The worst part is she's awesome eye-candy but after this morning's exchange I'm not sure I'll get the cute smiles from her in the hallway anymore... :-(
You should send them a link to an article about the 4 young men from London, Ontario connected to the Algeria terror attack. One of them is a Korean Canadian and another is a white boy (Greek judging from his name).
 

erika

TRIBE Member
OK this guy is weird in a scary way:
Terror plot suspect tells court: Criminal Code

When addressed, Mr. Esseghaier said, “I wish to have one comment,” to which Justice of Peace Susan Hilton responded with a caution to “be careful what you say.”

Standing in the glass-walled prisoner’s box in the cramped basement courtroom, where every seat was taken, Mr.

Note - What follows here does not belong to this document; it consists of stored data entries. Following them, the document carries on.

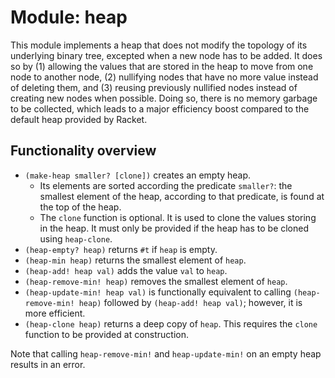 # Module: heap

This module implements a heap that does not modify the topology of its
underlying binary tree, excepted when a new node has to be added. It does so by
(1) allowing the values that are stored in the heap to move from one node to
another node, (2) nullifying nodes that have no more value instead of deleting
them, and (3) reusing previously nullified nodes instead of creating new nodes
when possible. Doing so, there is no memory garbage to be collected, which leads
to a major efficiency boost compared to the default heap provided by Racket.

## Functionality overview

* `(make-heap smaller? [clone])` creates an empty heap. 
  * Its elements are sorted according the predicate `smaller?`: the smallest
    element of the heap, according to that predicate, is found at the top of the
    heap. 
  * The `clone` function is optional. It is used to clone the values storing in
    the heap. It must only be provided if the heap has to be cloned using
    `heap-clone`.
* `(heap-empty? heap)` returns `#t` if `heap` is empty.
* `(heap-min heap)` returns the smallest element of `heap`.
* `(heap-add! heap val)` adds the value `val` to `heap`. 
* `(heap-remove-min! heap)` removes the smallest element of `heap`.
* `(heap-update-min! heap val)` is functionally equivalent to calling
  `(heap-remove-min! heap)` followed by `(heap-add! heap val)`; however, it is
  more efficient.
* `(heap-clone heap)` returns a deep copy of `heap`. This requires the `clone` function to be provided at construction.

Note that calling `heap-remove-min!` and `heap-update-min!` on an empty heap
results in an error.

Esseghaier then calmly told the court he does not recognize Canada’s Criminal Code.

“First of all, my comment is the following because all of those conclusions was taken out based on Criminal Code,” he said.

“All of us we know that this Criminal Code is not holy book, it’s just written by set of creations and the creations – they’re not perfect because only the Creator is perfect so if we are basing our judgment ... we cannot rely on the conclusions taken out from these judgments.”

The Justice of Peace thanked him for his remarks but added that “it doesn’t matter in this court. ... You save that for another court.”